Un épisode aussi passionnant qu’interrogatif, fidèle à la fièvre des précédents : il nourrit la fascination en imposant sa personnalité tout en creusant le mystère, nous laissant encore une fois suspendus entre vertige et envoûtement face à un récit plus éventé à travers 2 tenants et aboutissants délétères.
 
"Le souffle noir du cinquième acte".
 
Après le léger faux pas du 4ᵉ épisode, étonnamment languissant, on retrouve la force des trois premiers. Ce 5ᵉ segment transitoire rend un hommage digne au Alien originel de Ridley Scott, par un saut dans le temps renvoyant au massacre de l’équipage suggéré dès le tout premier épisode. À travers ce détour passéiste, se révèlent sous un jour nouveau les intentions du capitaine Morrow, chef de la sécurité du vaisseau, mais aussi celles de l’apprenti sorcier Kavalier, dont l’ambiguïté semble soudain s’inverser. Mais chut…

Dans la surprise de ce rebondissement impondérable qui rebat les cartes, l’épisode, toujours remarquablement maîtrisé, exploite à merveille un suspense larvé, tendu jusqu’à l’insoutenable - songeons à la fameuse “bouteille d’eau” qu’une protagoniste s’apprête à ingurgiter. Clin d’œil direct au chef-d’œuvre de Scott par une situation éculée, la séquence attendue se dérobe pourtant, imprévisible, pour mieux nous ébranler et nous précipiter dans un jeu de massacre où s’affrontent occupants, xénomorphe et autres créatures retorses, véloces, délétères.

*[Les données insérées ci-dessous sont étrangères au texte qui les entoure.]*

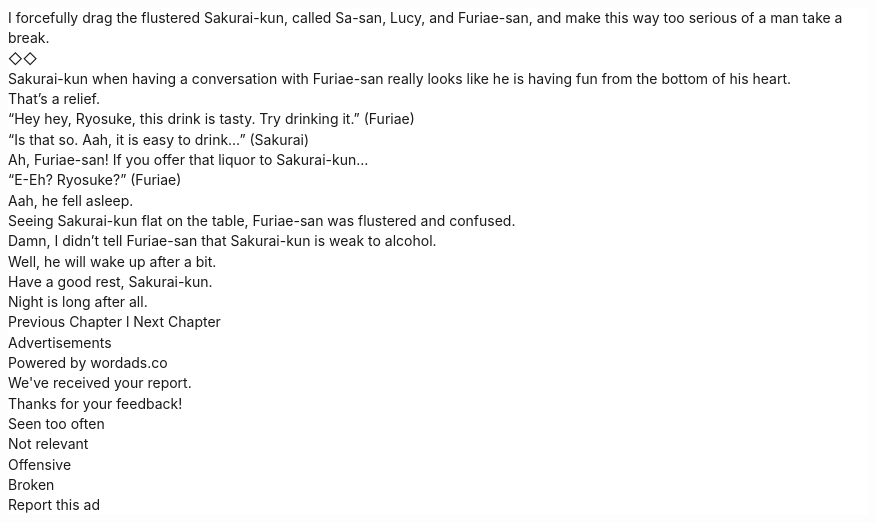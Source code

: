 I forcefully drag the flustered Sakurai-kun, called Sa-san, Lucy, and Furiae-san, and make this way too serious of a man take a break.<br/>
◇◇<br/>
Sakurai-kun when having a conversation with Furiae-san really looks like he is having fun from the bottom of his heart.<br/>
That’s a relief.<br/>
“Hey hey, Ryosuke, this drink is tasty. Try drinking it.” (Furiae)<br/>
“Is that so. Aah, it is easy to drink…” (Sakurai)<br/>
Ah, Furiae-san! If you offer that liquor to Sakurai-kun…<br/>
“E-Eh? Ryosuke?” (Furiae)<br/>
Aah, he fell asleep.<br/>
Seeing Sakurai-kun flat on the table, Furiae-san was flustered and confused.<br/>
Damn, I didn’t tell Furiae-san that Sakurai-kun is weak to alcohol.<br/>
Well, he will wake up after a bit.<br/>
Have a good rest, Sakurai-kun.<br/>
Night is long after all.<br/>
Previous Chapter l Next Chapter<br/>
Advertisements<br/>
Powered by wordads.co<br/>
We've received your report.<br/>
                        Thanks for your feedback!<br/>
Seen too often<br/>
Not relevant<br/>
Offensive<br/>
Broken<br/>
Report this ad<br/>
 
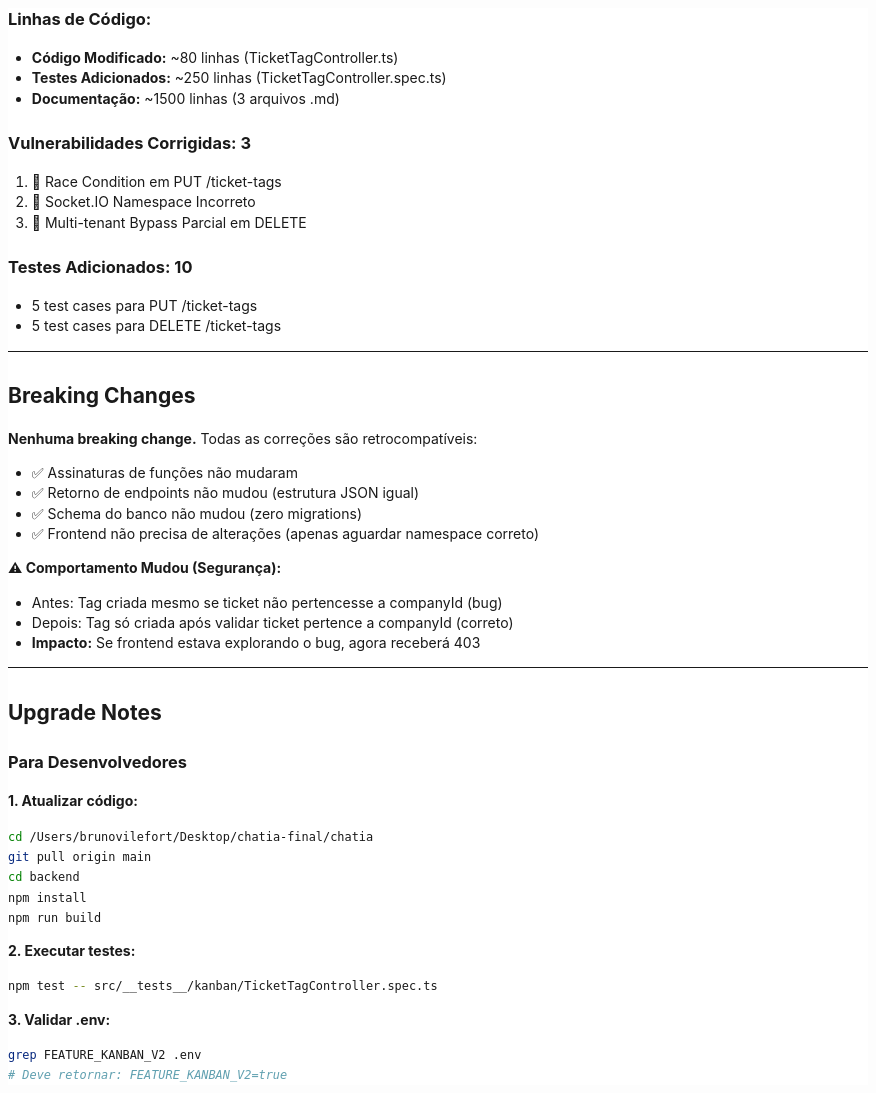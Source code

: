### Linhas de Código:
- **Código Modificado:** ~80 linhas (TicketTagController.ts)
- **Testes Adicionados:** ~250 linhas (TicketTagController.spec.ts)
- **Documentação:** ~1500 linhas (3 arquivos .md)

### Vulnerabilidades Corrigidas: 3
1. 🔴 Race Condition em PUT /ticket-tags
2. 🔴 Socket.IO Namespace Incorreto
3. 🔴 Multi-tenant Bypass Parcial em DELETE

### Testes Adicionados: 10
- 5 test cases para PUT /ticket-tags
- 5 test cases para DELETE /ticket-tags

---

## Breaking Changes

**Nenhuma breaking change.** Todas as correções são retrocompatíveis:

- ✅ Assinaturas de funções não mudaram
- ✅ Retorno de endpoints não mudou (estrutura JSON igual)
- ✅ Schema do banco não mudou (zero migrations)
- ✅ Frontend não precisa de alterações (apenas aguardar namespace correto)

**⚠️ Comportamento Mudou (Segurança):**
- Antes: Tag criada mesmo se ticket não pertencesse a companyId (bug)
- Depois: Tag só criada após validar ticket pertence a companyId (correto)
- **Impacto:** Se frontend estava explorando o bug, agora receberá 403

---

## Upgrade Notes

### Para Desenvolvedores

**1. Atualizar código:**
```bash
cd /Users/brunovilefort/Desktop/chatia-final/chatia
git pull origin main
cd backend
npm install
npm run build
```

**2. Executar testes:**
```bash
npm test -- src/__tests__/kanban/TicketTagController.spec.ts
```

**3. Validar .env:**
```bash
grep FEATURE_KANBAN_V2 .env
# Deve retornar: FEATURE_KANBAN_V2=true
```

On se retrouve ainsi devant un épisode haletant et inquiétant, nourri d’un suspense étouffant, où l’angoisse - admirablement transmise par les visages contrariés et ce sentiment de danger insidieux - croît jusqu’à la terreur d’un carnage fatal, n’offrant nulle échappatoire aux proies démunies, déjà rongées par l’affres du désespoir.

Un épisode mortifère, aussi passionnant que terrifiant, où certaines séquences - suggérées ou graphiques - déstabilisent et éprouvent avec une cruauté diabolique. Tout s’y déploie dans un art consommé de l’appréhension, où l’attente, l'interrogation devient intolérable. Et déjà se profile la promesse d’une tournure narrative nouvelle, cauchemardesque, annonciatrice d’abîmes probablement plus sombres.